--- START ---

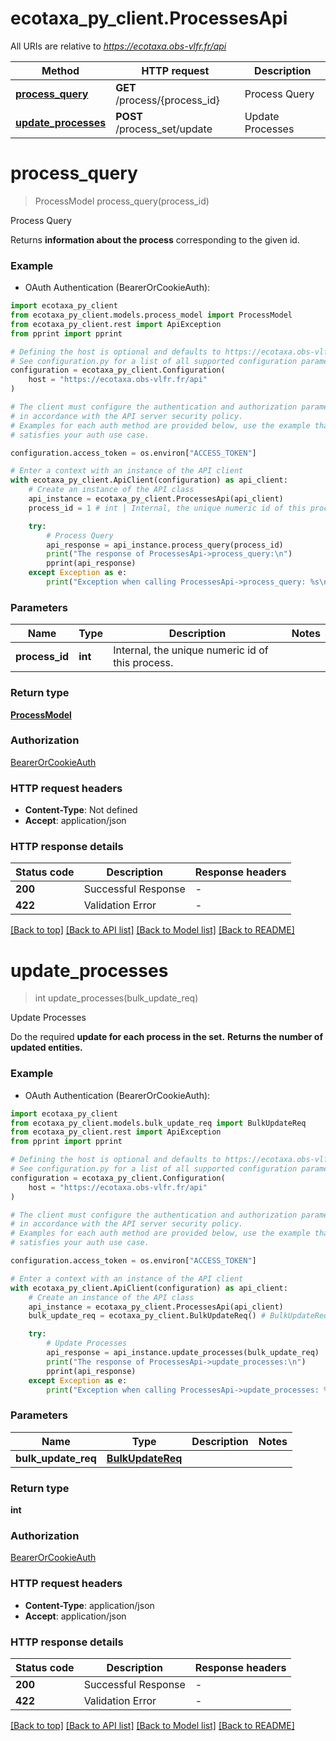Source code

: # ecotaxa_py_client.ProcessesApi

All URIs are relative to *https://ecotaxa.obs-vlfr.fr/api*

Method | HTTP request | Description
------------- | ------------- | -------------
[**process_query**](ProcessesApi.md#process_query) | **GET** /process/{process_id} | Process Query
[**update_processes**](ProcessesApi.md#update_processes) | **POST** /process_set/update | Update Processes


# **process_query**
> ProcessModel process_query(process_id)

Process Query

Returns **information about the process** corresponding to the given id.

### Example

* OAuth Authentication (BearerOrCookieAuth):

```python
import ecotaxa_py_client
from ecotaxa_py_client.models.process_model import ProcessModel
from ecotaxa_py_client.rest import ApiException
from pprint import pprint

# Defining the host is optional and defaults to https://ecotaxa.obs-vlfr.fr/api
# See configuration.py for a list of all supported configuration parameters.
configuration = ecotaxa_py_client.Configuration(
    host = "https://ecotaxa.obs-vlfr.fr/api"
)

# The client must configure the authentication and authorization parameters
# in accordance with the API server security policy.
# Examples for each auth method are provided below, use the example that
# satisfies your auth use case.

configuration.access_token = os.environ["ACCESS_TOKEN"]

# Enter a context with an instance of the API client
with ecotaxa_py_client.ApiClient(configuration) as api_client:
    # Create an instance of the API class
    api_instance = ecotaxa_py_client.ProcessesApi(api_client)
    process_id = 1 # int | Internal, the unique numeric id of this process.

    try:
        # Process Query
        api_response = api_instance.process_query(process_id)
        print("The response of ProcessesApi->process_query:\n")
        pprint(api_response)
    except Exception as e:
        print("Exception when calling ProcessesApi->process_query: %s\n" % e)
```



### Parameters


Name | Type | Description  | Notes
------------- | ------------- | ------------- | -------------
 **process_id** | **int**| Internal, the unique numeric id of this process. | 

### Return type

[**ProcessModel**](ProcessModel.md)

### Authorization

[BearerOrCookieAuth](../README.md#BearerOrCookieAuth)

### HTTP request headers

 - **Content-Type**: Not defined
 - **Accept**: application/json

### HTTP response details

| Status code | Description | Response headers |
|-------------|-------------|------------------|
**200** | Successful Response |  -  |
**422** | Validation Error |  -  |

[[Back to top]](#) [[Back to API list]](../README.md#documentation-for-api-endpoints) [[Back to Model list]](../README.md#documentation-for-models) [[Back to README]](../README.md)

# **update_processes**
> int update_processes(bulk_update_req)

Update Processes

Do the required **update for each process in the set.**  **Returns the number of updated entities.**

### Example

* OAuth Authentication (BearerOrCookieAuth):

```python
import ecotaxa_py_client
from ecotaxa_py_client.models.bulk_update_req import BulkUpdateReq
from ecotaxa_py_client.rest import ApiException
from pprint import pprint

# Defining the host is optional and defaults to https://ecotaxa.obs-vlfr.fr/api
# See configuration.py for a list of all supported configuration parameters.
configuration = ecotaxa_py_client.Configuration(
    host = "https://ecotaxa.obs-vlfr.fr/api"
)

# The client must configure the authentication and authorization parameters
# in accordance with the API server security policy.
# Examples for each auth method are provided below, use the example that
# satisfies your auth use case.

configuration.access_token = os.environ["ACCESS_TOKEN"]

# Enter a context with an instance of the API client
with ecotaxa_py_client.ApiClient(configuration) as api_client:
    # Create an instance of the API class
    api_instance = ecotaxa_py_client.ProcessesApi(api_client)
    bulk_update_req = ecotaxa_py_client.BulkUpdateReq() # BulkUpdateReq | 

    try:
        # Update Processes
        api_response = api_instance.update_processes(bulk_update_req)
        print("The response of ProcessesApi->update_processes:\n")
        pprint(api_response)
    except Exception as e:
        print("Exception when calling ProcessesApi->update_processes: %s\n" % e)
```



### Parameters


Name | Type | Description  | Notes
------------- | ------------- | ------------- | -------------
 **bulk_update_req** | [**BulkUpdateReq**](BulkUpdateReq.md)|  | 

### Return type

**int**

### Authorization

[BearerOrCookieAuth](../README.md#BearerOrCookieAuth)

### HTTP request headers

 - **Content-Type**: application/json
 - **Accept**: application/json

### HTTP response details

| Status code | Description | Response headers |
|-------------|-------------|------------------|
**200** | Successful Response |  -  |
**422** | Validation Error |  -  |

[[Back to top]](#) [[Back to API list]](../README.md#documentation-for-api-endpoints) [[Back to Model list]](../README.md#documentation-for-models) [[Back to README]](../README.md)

--- END ---

Work task:
List every line in the records above that contains the word "calling".

Answer space:
        print("Exception when calling ProcessesApi->process_query: %s\n" % e)
        print("Exception when calling ProcessesApi->update_processes: %s\n" % e)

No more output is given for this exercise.